■ **TASK DESCRIPTION**: Please return every line below that contains the string "synchronizedList".

[Start of section]

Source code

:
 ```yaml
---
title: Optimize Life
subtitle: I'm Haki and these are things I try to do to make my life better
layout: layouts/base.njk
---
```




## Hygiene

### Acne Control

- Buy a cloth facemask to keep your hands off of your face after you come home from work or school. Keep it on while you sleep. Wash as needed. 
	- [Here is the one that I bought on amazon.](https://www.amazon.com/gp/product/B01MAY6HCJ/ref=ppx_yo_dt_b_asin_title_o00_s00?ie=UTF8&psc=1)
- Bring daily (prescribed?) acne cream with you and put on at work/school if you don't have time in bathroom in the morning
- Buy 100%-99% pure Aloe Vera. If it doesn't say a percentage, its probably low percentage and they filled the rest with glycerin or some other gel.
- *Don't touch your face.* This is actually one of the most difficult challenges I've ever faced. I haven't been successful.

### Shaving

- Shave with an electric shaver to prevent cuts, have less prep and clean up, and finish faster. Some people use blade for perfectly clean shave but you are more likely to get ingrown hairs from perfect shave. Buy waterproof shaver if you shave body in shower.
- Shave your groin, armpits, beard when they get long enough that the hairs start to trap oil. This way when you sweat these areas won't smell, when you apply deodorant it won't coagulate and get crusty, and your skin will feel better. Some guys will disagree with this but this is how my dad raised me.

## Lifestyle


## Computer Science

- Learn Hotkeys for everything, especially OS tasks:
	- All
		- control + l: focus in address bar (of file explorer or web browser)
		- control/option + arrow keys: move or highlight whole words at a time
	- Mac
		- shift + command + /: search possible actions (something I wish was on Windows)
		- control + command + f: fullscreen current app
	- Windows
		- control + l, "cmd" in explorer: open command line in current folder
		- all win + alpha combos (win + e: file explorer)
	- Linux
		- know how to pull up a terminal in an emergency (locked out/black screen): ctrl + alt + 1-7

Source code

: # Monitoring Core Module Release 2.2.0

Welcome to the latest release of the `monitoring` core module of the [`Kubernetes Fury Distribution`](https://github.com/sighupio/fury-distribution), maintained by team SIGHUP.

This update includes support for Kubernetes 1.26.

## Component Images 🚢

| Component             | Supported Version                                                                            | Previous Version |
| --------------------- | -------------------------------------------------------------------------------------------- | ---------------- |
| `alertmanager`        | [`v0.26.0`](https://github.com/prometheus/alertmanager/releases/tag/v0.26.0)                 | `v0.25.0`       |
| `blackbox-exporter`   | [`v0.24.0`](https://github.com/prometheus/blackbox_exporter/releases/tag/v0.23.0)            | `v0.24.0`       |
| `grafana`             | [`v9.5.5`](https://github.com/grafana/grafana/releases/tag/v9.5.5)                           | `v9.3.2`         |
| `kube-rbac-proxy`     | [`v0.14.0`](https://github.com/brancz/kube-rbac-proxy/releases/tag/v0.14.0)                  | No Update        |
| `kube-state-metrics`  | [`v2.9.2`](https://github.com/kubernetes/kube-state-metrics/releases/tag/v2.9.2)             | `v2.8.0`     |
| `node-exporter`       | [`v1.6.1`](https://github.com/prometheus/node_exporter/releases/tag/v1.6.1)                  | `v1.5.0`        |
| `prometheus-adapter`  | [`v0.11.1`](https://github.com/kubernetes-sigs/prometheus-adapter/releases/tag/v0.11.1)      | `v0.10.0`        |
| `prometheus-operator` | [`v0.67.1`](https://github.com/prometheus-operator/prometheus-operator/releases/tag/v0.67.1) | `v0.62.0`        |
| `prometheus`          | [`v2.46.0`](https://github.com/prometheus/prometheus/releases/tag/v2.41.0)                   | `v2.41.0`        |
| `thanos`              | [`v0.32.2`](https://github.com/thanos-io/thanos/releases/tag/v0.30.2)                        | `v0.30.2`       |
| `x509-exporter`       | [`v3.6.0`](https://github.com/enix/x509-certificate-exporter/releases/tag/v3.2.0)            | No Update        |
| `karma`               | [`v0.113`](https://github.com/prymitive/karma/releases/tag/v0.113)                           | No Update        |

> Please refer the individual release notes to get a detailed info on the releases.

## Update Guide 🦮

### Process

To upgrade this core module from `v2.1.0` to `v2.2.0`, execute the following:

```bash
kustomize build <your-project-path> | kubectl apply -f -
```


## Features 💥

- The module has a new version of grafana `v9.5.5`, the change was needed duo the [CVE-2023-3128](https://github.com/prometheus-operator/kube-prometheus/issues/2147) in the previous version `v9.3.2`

[End of section]
[Start of section]

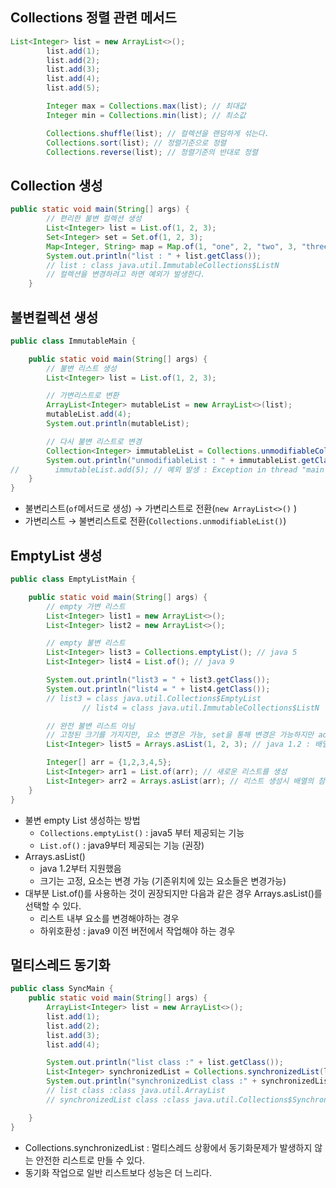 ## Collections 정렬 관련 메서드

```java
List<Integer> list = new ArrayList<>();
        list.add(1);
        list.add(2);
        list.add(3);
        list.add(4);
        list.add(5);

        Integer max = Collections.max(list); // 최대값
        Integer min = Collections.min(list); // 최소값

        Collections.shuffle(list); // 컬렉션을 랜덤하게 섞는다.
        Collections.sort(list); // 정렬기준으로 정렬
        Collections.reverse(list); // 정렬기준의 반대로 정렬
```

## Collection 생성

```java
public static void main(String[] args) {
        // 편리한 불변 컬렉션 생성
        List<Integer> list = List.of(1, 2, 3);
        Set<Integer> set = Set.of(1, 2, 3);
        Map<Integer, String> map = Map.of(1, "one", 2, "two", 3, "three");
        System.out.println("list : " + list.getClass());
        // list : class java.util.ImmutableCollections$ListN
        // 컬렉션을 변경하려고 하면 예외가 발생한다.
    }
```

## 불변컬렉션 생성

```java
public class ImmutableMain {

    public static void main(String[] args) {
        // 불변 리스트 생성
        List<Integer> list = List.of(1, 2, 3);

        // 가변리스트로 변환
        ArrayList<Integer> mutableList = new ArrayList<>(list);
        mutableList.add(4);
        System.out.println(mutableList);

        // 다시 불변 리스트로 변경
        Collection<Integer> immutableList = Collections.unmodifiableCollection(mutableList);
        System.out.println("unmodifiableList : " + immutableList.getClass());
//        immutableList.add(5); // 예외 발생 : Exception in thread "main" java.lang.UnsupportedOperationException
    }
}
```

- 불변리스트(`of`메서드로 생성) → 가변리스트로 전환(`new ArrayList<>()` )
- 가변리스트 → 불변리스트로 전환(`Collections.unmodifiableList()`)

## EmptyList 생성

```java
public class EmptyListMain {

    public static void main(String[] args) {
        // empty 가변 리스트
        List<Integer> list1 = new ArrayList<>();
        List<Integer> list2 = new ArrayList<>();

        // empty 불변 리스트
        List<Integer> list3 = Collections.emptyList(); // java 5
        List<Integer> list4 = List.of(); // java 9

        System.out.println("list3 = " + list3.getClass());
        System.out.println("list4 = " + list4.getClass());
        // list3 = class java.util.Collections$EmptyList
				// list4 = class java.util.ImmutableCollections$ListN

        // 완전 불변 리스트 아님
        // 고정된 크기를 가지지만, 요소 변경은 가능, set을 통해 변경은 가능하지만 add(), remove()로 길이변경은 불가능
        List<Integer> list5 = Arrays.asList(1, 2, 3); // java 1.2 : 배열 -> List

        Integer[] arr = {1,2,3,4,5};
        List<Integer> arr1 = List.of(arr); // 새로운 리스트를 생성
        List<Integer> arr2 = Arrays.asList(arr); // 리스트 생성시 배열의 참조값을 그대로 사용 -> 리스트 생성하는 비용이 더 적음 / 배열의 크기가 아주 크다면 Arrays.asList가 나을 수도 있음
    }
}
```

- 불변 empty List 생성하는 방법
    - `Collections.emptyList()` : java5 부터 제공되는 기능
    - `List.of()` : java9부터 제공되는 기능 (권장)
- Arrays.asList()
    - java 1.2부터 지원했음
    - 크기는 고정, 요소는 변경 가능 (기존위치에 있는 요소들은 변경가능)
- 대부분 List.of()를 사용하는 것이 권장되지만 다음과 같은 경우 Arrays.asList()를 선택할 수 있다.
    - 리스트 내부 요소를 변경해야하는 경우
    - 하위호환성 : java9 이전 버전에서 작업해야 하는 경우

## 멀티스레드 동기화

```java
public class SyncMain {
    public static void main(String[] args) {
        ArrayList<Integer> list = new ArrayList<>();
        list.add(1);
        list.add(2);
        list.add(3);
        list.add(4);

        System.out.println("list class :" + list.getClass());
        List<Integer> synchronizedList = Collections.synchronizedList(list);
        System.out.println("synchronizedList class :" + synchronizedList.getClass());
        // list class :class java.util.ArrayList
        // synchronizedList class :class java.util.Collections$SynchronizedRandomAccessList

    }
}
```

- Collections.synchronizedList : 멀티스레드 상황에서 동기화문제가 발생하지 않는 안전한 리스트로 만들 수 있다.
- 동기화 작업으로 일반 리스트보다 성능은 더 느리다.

[End of section]
[Start of section]

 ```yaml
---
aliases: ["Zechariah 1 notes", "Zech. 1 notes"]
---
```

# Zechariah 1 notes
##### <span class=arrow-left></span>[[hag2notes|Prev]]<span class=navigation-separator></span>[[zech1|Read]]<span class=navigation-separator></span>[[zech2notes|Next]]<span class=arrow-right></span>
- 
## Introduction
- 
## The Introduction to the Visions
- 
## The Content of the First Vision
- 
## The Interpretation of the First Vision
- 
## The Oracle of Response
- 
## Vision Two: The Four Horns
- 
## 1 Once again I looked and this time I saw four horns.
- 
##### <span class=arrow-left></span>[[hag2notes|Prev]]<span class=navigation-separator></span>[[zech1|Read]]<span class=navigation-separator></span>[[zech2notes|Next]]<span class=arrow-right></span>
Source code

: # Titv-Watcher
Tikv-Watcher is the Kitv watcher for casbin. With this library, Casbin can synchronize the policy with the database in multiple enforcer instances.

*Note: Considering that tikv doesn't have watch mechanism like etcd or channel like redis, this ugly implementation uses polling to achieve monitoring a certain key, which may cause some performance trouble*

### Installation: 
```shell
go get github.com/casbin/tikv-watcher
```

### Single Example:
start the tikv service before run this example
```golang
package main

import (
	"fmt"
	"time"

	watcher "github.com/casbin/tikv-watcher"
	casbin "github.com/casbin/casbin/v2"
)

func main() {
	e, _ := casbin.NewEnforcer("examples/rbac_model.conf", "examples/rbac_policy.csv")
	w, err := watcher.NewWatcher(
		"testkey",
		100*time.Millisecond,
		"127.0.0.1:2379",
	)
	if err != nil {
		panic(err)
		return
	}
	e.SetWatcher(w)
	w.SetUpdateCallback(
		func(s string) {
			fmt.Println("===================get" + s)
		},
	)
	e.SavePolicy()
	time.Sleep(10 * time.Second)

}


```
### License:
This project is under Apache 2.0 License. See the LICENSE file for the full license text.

[End of section]

■ **RESPONSE BELOW**:
        List<Integer> synchronizedList = Collections.synchronizedList(list);
        System.out.println("synchronizedList class :" + synchronizedList.getClass());
        // synchronizedList class :class java.util.Collections$SynchronizedRandomAccessList
- Collections.synchronizedList : 멀티스레드 상황에서 동기화문제가 발생하지 않는 안전한 리스트로 만들 수 있다.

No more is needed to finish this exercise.